St. Anne’s Belfield Head of School David Lourie, and from left, Attorney Rich Carter, Engineer Kurt Gloeckner, and Assistant Head of School Michael Waylett.

He characterized the condition as written as “very onerous to us, and would be to our insurer….Certifying is an act that our insurance company will do a backflip over.”

Commissioner Jon Cannon explained that the language was an attempt to avoid a situation where STAB failed to get a certification, and then was retroactively not in compliance. Commissioner Edgerton responded that he would be comfortable simply requiring the school to achieve LEED silver certification, and saying that “this special use permit would not be valid if they didn’t achieve that, and whether it takes them a year, two years, three years, I don’t care.” LEED certification is partly based on the use of the building once completed, and therefore a certification could not be received until after the building was occupied. Wayne Cilimberg, Director of Planning for Albemarle County, explained that permits that are retroactively invalid would be a major problem for the County’s enforcement division. Julia Monteith, a non-voting member representing the University of Virginia, suggested that they only require basic LEED certification, a less stringent standard, but encourage the school to strive for LEED silver. This suggestion was agreed to by the Commission.

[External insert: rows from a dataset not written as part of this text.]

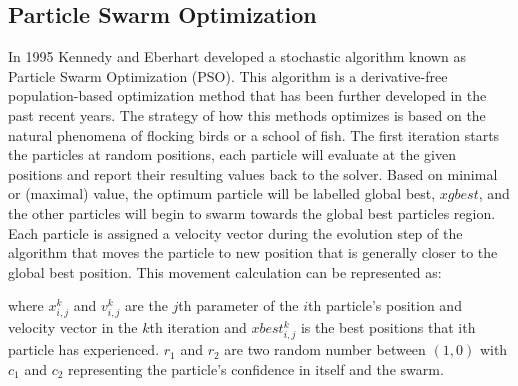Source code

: \subsection{Particle Swarm Optimization}
In 1995 Kennedy and Eberhart \cite{Kennedy1995} developed a stochastic algorithm known as Particle Swarm Optimization (PSO). This algorithm is a derivative-free population-based optimization method that has been further developed in the past recent years. The strategy of how this methods optimizes is based on the natural phenomena of flocking birds or a school of fish. The first iteration starts the particles at random positions, each particle will evaluate at the given positions and
report their resulting values back to the solver. Based on minimal or (maximal) value, the optimum particle will be labelled global best, $xgbest$, and the other particles will begin to swarm towards the global best particles region. Each particle is assigned a velocity vector during the evolution step of the algorithm that moves the particle to new position that is generally closer to the global best position. This movement calculation can be represented as:
where $x^k_{i,j}$ and $v^k_{i,j}$ are the $j$th parameter of the $i$th particle's position and velocity vector in the $k$th iteration and $xbest^k_{i,j}$ is the best positions that ith particle has experienced. $r_1$ and $r_2$ are two random number between $(1,0)$ with $c_1$ and $c_2$ representing the particle's confidence in itself and the swarm. 

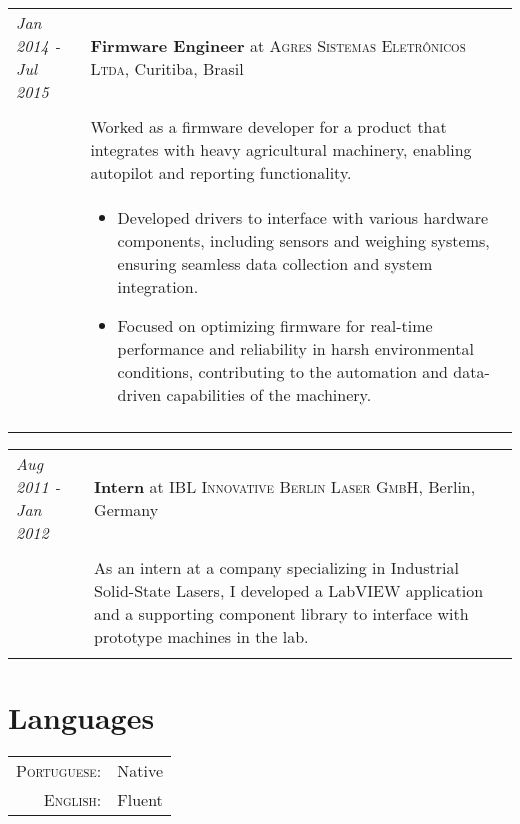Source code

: \documentclass[a4paper,10pt]{article}
\begin{document}
    \begin{tabular}{@{} p{2.8cm} | p{12.2cm} @{}}
        \emph{Jan 2014 - Jul 2015}
        &\textbf{Firmware Engineer} at \textsc
        {Agres Sistemas Eletrônicos Ltda}, Curitiba, Brasil \\ \\

        &\normalsize
        {
            Worked as a firmware developer for a product that integrates
            with heavy agricultural machinery, enabling autopilot and
            reporting functionality.
        } \\
        & \begin{itemize}[leftmargin=*]
            \item Developed drivers to interface with various hardware
            components, including sensors and weighing systems, ensuring
            seamless data collection and system integration.

            \item Focused on optimizing firmware for real-time performance
            and reliability in harsh environmental conditions, contributing
            to the automation and data-driven capabilities of the machinery.

        \end{itemize} \\
        \multicolumn{2}{c}{}
    \end{tabular}

    \begin{tabular}{@{} p{2.8cm} | p{12.2cm} @{}}
        \emph{Aug 2011 - Jan 2012}
        &\textbf{Intern} at \textsc
        {IBL Innovative Berlin Laser GmbH}, Berlin, Germany \\ \\

        &\normalsize
        {
            As an intern at a company specializing in Industrial
            Solid-State Lasers, I developed a LabVIEW application
            and a supporting component library to interface with
            prototype machines in the lab.
        } \\
        \multicolumn{2}{c}{}
    \end{tabular}

\section*{Languages}
\begin{tabular}{@{} r p{10cm} @{}}
    \textsc{Portuguese:} & Native \\
    \textsc{English:}    & Fluent \\
\end{tabular}
\end{document}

The Commissioners were also concerned about how to resolve a potential conflict between LEED certification requirements and the guidelines of the Architectural Review Board (ARB). The condition as initially drafted by staff gave the ARB precedence over LEED requirements, but Commissioner Cal Morris saw “a real, real problem” with that, and Commissioner Marcia Joseph asked the Commission to examine its commitment to LEED.  The commission came to a consensus that the statement about ARB precedence should be removed, which would, as Commissioner Jon Cannon put it, “have the effect of having this condition, meeting LEED certification, trump any inconsistent guideline imposed by [the ARB].” The final condition was reworked to require STAB to receive the basic level of LEED certification within two years of receiving their certificate of occupancy.

The Planning Commission voted 5-2 to recommend approval of the special use permit with the ten conditions laid out in the staff report, but with the changes to the conditions regarding traffic construction and building requirements. The permit request now goes to the Albemarle Board of Supervisors, at a date to be determined.